None have satisfied. Now you are here. I believe you will soon come to realize that you are finally in the right place.

What is health? What is disease? What is nutrition? Where are the real, solid and time-honored answers?

But first, more importantly, you should ask yourself, “How should I approach these vitally important subjects? What is the basic starting perspective I should have? What point of view should I begin with? Which frame of reference will most likely lead me to correct answers? What foundational principle of health truly works… and stands the test of time?”

If the first few steps of your journey are heading in the wrong direction, and you have no compass, where will you end up?

The reason I am asking you these questions is to highlight the haphazard manner in which nearly everyone addresses the matters of health, disease and nutrition.

For most people, the effort to seek health care answers is motivated by pain and suffering, due to disease. Other people seek answers in order to improve their general health, sharpen and improve their mind, or just to look and feel better. Athletes often look toward these subjects to improve their game by optimizing their physiology and improving their recovery after intense exertion.

While all of these motivations are good and necessary, rarely if ever are seekers inquiring about the overarching philosophy that informs and guides natural health care principles. Most people just want quick answers, quick fixes, and don’t really care about any overarching philosophy or perspective.

Those that do seek out a uniting, coherent philosophy most often find themselves settling on the coercive, materialistic scientific approach… usually because all other theories and health care practices seem weird, esoteric, or contain obvious conflicts. Being honest with themselves, those who buy into the standard medical belief system also feel that while materialistic medical science has its several merits, particularly emergency care and diagnostics, there really is no philosophy of health to be found in it.

Medical science studies and puts all its emphasis on diseases and treatments, giving little if any thought to health and its true causes. The bottom line is that health is not profitable to the medical industry. Placing your own health care in the hands of a system that is built to profit from your sickness is not wise.
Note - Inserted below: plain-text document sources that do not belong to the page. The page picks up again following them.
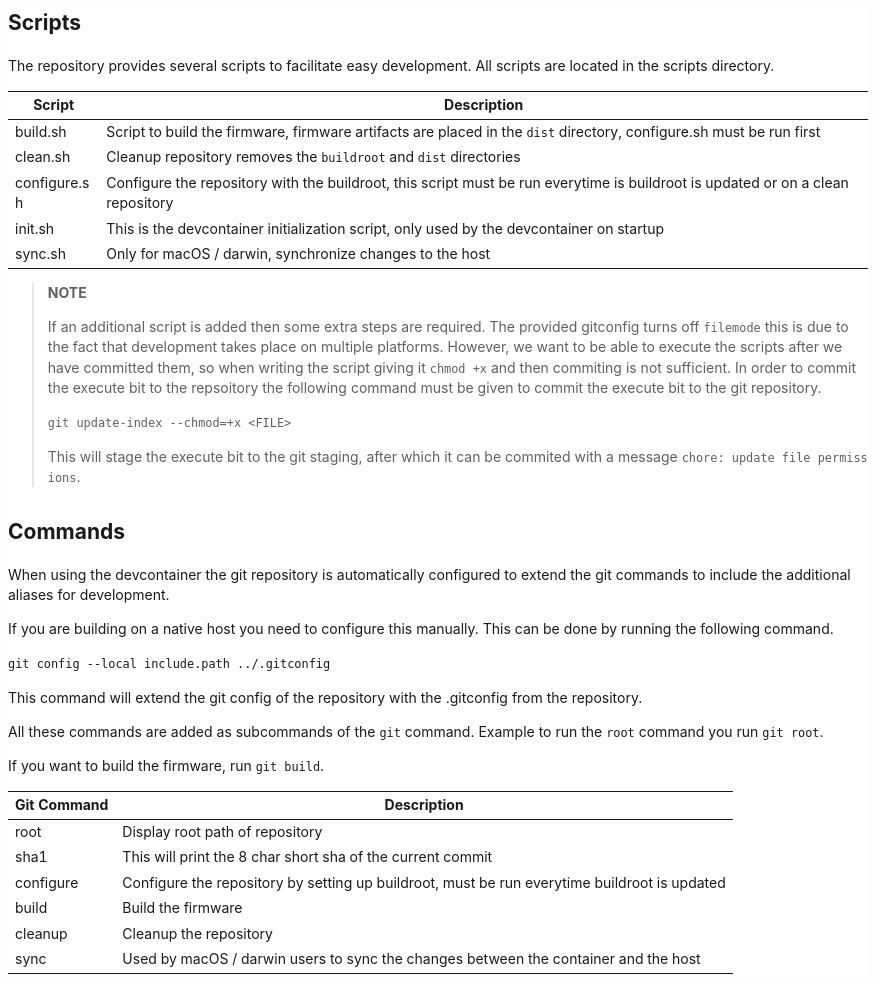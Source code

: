 ## Scripts

The repository provides several scripts to facilitate easy development. All scripts are located in
the scripts directory.

| Script       | Description                                                                                                                     |
| ------------ | ------------------------------------------------------------------------------------------------------------------------------- |
| build.sh     | Script to build the firmware, firmware artifacts are placed in the `dist` directory, configure.sh must be run first             |
| clean.sh     | Cleanup repository removes the `buildroot` and `dist` directories                                                               |
| configure.sh | Configure the repository with the buildroot, this script must be run everytime is buildroot is updated or on a clean repository |
| init.sh      | This is the devcontainer initialization script, only used by the devcontainer on startup                                        |
| sync.sh      | Only for macOS / darwin, synchronize changes to the host                                                                        |

> **NOTE**
>
> If an additional script is added then some extra steps are required. The provided gitconfig turns off `filemode` this is due to the fact that development
> takes place on multiple platforms. However, we want to be able to execute the scripts after we have committed them, so when writing the script giving
> it `chmod +x` and then commiting is not sufficient. In order to commit the execute bit to the repsoitory the following command must be given
> to commit the execute bit to the git repository.
>
> `git update-index --chmod=+x <FILE>`
>
> This will stage the execute bit to the git staging, after which it can be commited with a message `chore: update file permissions`.

## Commands

When using the devcontainer the git repository is automatically configured to extend
the git commands to include the additional aliases for development.

If you are building on a native host you need to configure this manually.
This can be done by running the following command.

```shell
git config --local include.path ../.gitconfig
```

This command will extend the git config of the repository with the .gitconfig from the
repository.

All these commands are added as subcommands of the `git` command.
Example to run the `root` command you run `git root`.

If you want to build the firmware, run `git build`.

| Git Command | Description                                                                                  |
| ----------- | -------------------------------------------------------------------------------------------- |
| root        | Display root path of repository                                                              |
| sha1        | This will print the 8 char short sha of the current commit                                   |
| configure   | Configure the repository by setting up buildroot, must be run everytime buildroot is updated |
| build       | Build the firmware                                                                           |
| cleanup     | Cleanup the repository                                                                       |
| sync        | Used by macOS / darwin users to sync the changes between the container and the host          |
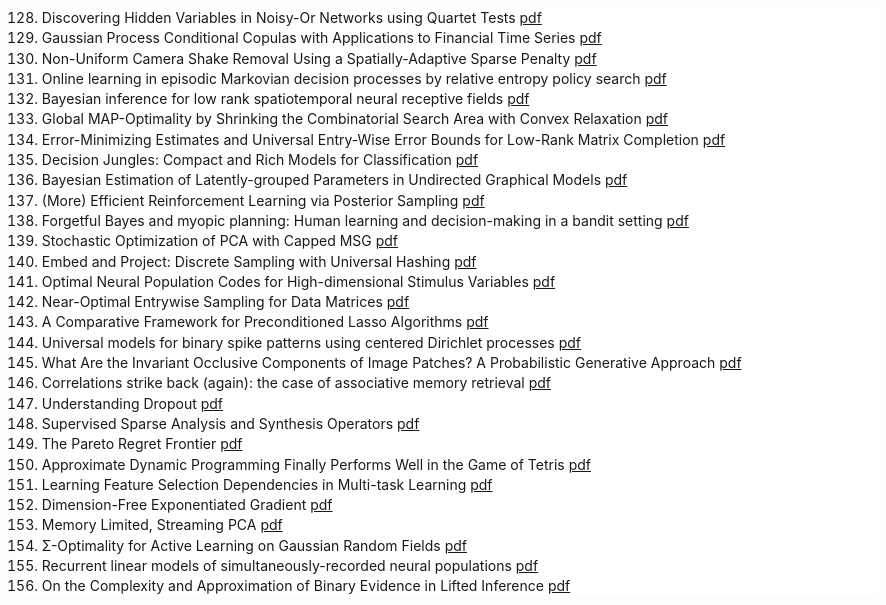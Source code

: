 128. Discovering Hidden Variables in Noisy-Or Networks using Quartet Tests [pdf](https://proceedings.neurips.cc/paper_files/paper/2013/file/678a1491514b7f1006d605e9161946b1-Paper.pdf)
129. Gaussian Process Conditional Copulas with Applications to Financial Time Series [pdf](https://proceedings.neurips.cc/paper_files/paper/2013/file/67d16d00201083a2b118dd5128dd6f59-Paper.pdf)
130. Non-Uniform Camera Shake Removal Using a Spatially-Adaptive Sparse Penalty [pdf](https://proceedings.neurips.cc/paper_files/paper/2013/file/67d96d458abdef21792e6d8e590244e7-Paper.pdf)
131. Online learning in episodic Markovian decision processes by relative entropy policy search [pdf](https://proceedings.neurips.cc/paper_files/paper/2013/file/68053af2923e00204c3ca7c6a3150cf7-Paper.pdf)
132. Bayesian inference for low rank spatiotemporal neural receptive fields [pdf](https://proceedings.neurips.cc/paper_files/paper/2013/file/68a83eeb494a308fe5295da69428a507-Paper.pdf)
133. Global MAP-Optimality by Shrinking the Combinatorial Search Area with Convex Relaxation [pdf](https://proceedings.neurips.cc/paper_files/paper/2013/file/692f93be8c7a41525c0baf2076aecfb4-Paper.pdf)
134. Error-Minimizing Estimates and Universal Entry-Wise Error Bounds for Low-Rank Matrix Completion [pdf](https://proceedings.neurips.cc/paper_files/paper/2013/file/69a5b5995110b36a9a347898d97a610e-Paper.pdf)
135. Decision Jungles: Compact and Rich Models for Classification [pdf](https://proceedings.neurips.cc/paper_files/paper/2013/file/69adc1e107f7f7d035d7baf04342e1ca-Paper.pdf)
136. Bayesian Estimation of Latently-grouped Parameters in Undirected Graphical Models [pdf](https://proceedings.neurips.cc/paper_files/paper/2013/file/6a10bbd480e4c5573d8f3af73ae0454b-Paper.pdf)
137. (More) Efficient Reinforcement Learning via Posterior Sampling [pdf](https://proceedings.neurips.cc/paper_files/paper/2013/file/6a5889bb0190d0211a991f47bb19a777-Paper.pdf)
138. Forgetful Bayes and myopic planning: Human learning and decision-making in a bandit setting [pdf](https://proceedings.neurips.cc/paper_files/paper/2013/file/6c14da109e294d1e8155be8aa4b1ce8e-Paper.pdf)
139. Stochastic Optimization of PCA with Capped MSG [pdf](https://proceedings.neurips.cc/paper_files/paper/2013/file/6d0f846348a856321729a2f36734d1a7-Paper.pdf)
140. Embed and Project: Discrete Sampling with Universal Hashing [pdf](https://proceedings.neurips.cc/paper_files/paper/2013/file/6d70cb65d15211726dcce4c0e971e21c-Paper.pdf)
141. Optimal Neural Population Codes for High-dimensional Stimulus Variables [pdf](https://proceedings.neurips.cc/paper_files/paper/2013/file/6da9003b743b65f4c0ccd295cc484e57-Paper.pdf)
142. Near-Optimal Entrywise Sampling for Data Matrices [pdf](https://proceedings.neurips.cc/paper_files/paper/2013/file/6e0721b2c6977135b916ef286bcb49ec-Paper.pdf)
143. A Comparative Framework for Preconditioned Lasso Algorithms [pdf](https://proceedings.neurips.cc/paper_files/paper/2013/file/6e2713a6efee97bacb63e52c54f0ada0-Paper.pdf)
144. Universal models for binary spike patterns using centered Dirichlet processes [pdf](https://proceedings.neurips.cc/paper_files/paper/2013/file/6e7d2da6d3953058db75714ac400b584-Paper.pdf)
145. What Are the Invariant Occlusive Components of Image Patches? A Probabilistic Generative Approach [pdf](https://proceedings.neurips.cc/paper_files/paper/2013/file/6f3ef77ac0e3619e98159e9b6febf557-Paper.pdf)
146. Correlations strike back (again): the case of associative memory retrieval [pdf](https://proceedings.neurips.cc/paper_files/paper/2013/file/705f2172834666788607efbfca35afb3-Paper.pdf)
147. Understanding Dropout [pdf](https://proceedings.neurips.cc/paper_files/paper/2013/file/71f6278d140af599e06ad9bf1ba03cb0-Paper.pdf)
148. Supervised Sparse Analysis and Synthesis Operators [pdf](https://proceedings.neurips.cc/paper_files/paper/2013/file/7380ad8a673226ae47fce7bff88e9c33-Paper.pdf)
149. The Pareto Regret Frontier [pdf](https://proceedings.neurips.cc/paper_files/paper/2013/file/74071a673307ca7459bcf75fbd024e09-Paper.pdf)
150. Approximate Dynamic Programming Finally Performs Well in the Game of Tetris [pdf](https://proceedings.neurips.cc/paper_files/paper/2013/file/7504adad8bb96320eb3afdd4df6e1f60-Paper.pdf)
151. Learning Feature Selection Dependencies in Multi-task Learning [pdf](https://proceedings.neurips.cc/paper_files/paper/2013/file/75fc093c0ee742f6dddaa13fff98f104-Paper.pdf)
152. Dimension-Free Exponentiated Gradient [pdf](https://proceedings.neurips.cc/paper_files/paper/2013/file/7634ea65a4e6d9041cfd3f7de18e334a-Paper.pdf)
153. Memory Limited, Streaming PCA [pdf](https://proceedings.neurips.cc/paper_files/paper/2013/file/76cf99d3614e23eabab16fb27e944bf9-Paper.pdf)
154. Σ-Optimality for Active Learning on Gaussian Random Fields [pdf](https://proceedings.neurips.cc/paper_files/paper/2013/file/7810ccd41bf26faaa2c4e1f20db70a71-Paper.pdf)
155. Recurrent linear models of simultaneously-recorded neural populations [pdf](https://proceedings.neurips.cc/paper_files/paper/2013/file/7895fc13088ee37f511913bac71fa66f-Paper.pdf)
156. On the Complexity and Approximation of Binary Evidence in Lifted Inference [pdf](https://proceedings.neurips.cc/paper_files/paper/2013/file/7940ab47468396569a906f75ff3f20ef-Paper.pdf)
During your study of Natural Hygiene, I suggest you keep an open mind, set aside your beliefs about what you think you know, and frequently stop and think (philosophize) about the issues presented. Give your mind, body, and soul time to ‘allow in’ what is being presented to you. This will eventually lead to a deeper understanding. The truth will always surface like oil on water. You will find that your instincts and common sense wisdom will be re-activated as you study this course. The apparent medical complexity and endless marketing hype that surrounds nutrition, lifestyle, disease, treatments, and recovery will melt away. I challenge you to break yourself free from the programming society has hammered into you since you were a child. Once free, you will see and feel how simple and joyful life really is.